***** DATA LISTING

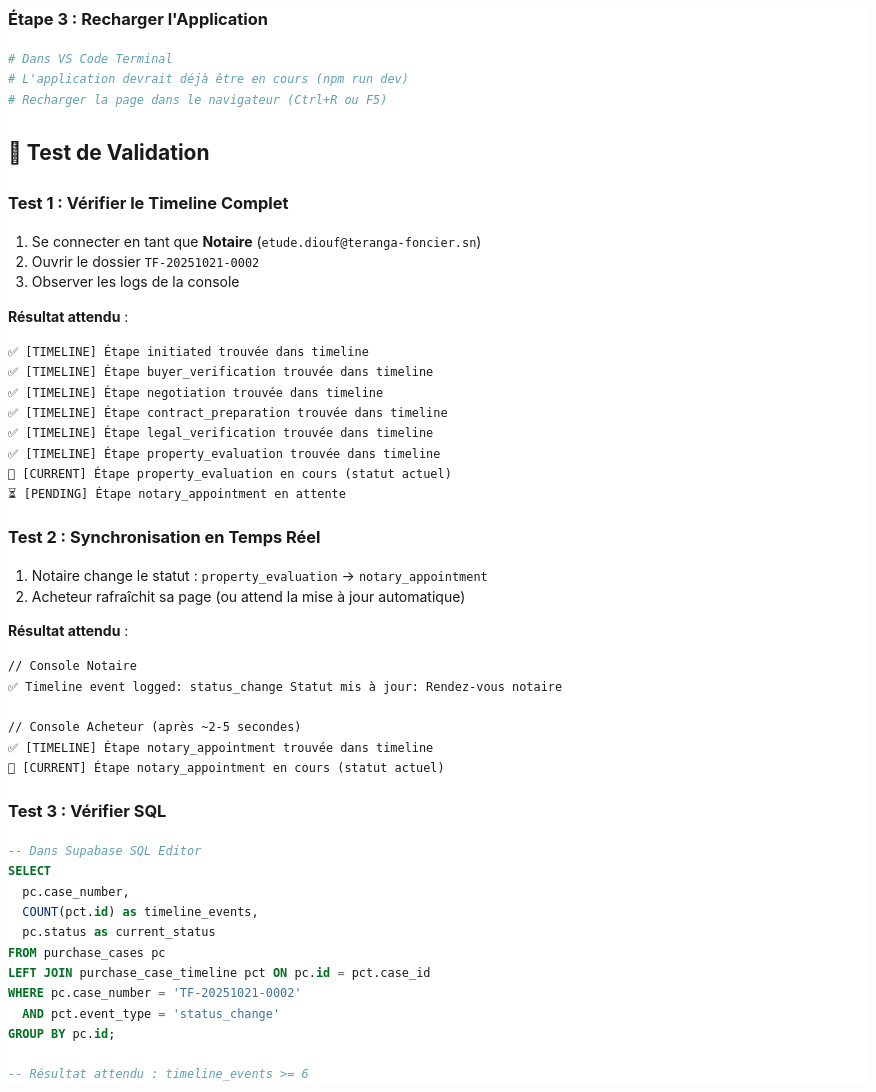 ### Étape 3 : Recharger l'Application
```bash
# Dans VS Code Terminal
# L'application devrait déjà être en cours (npm run dev)
# Recharger la page dans le navigateur (Ctrl+R ou F5)
```

## 🧪 Test de Validation

### Test 1 : Vérifier le Timeline Complet
1. Se connecter en tant que **Notaire** (`etude.diouf@teranga-foncier.sn`)
2. Ouvrir le dossier `TF-20251021-0002`
3. Observer les logs de la console

**Résultat attendu** :
```
✅ [TIMELINE] Étape initiated trouvée dans timeline
✅ [TIMELINE] Étape buyer_verification trouvée dans timeline
✅ [TIMELINE] Étape negotiation trouvée dans timeline
✅ [TIMELINE] Étape contract_preparation trouvée dans timeline
✅ [TIMELINE] Étape legal_verification trouvée dans timeline
✅ [TIMELINE] Étape property_evaluation trouvée dans timeline
🔄 [CURRENT] Étape property_evaluation en cours (statut actuel)
⏳ [PENDING] Étape notary_appointment en attente
```

### Test 2 : Synchronisation en Temps Réel
1. Notaire change le statut : `property_evaluation` → `notary_appointment`
2. Acheteur rafraîchit sa page (ou attend la mise à jour automatique)

**Résultat attendu** :
```
// Console Notaire
✅ Timeline event logged: status_change Statut mis à jour: Rendez-vous notaire

// Console Acheteur (après ~2-5 secondes)
✅ [TIMELINE] Étape notary_appointment trouvée dans timeline
🔄 [CURRENT] Étape notary_appointment en cours (statut actuel)
```

### Test 3 : Vérifier SQL
```sql
-- Dans Supabase SQL Editor
SELECT 
  pc.case_number,
  COUNT(pct.id) as timeline_events,
  pc.status as current_status
FROM purchase_cases pc
LEFT JOIN purchase_case_timeline pct ON pc.id = pct.case_id
WHERE pc.case_number = 'TF-20251021-0002'
  AND pct.event_type = 'status_change'
GROUP BY pc.id;

-- Résultat attendu : timeline_events >= 6
```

**********

TASK GOAL
Note how many lines in the material contain the string "actuel", and give that number alone.

WRITTEN RESPONSE
2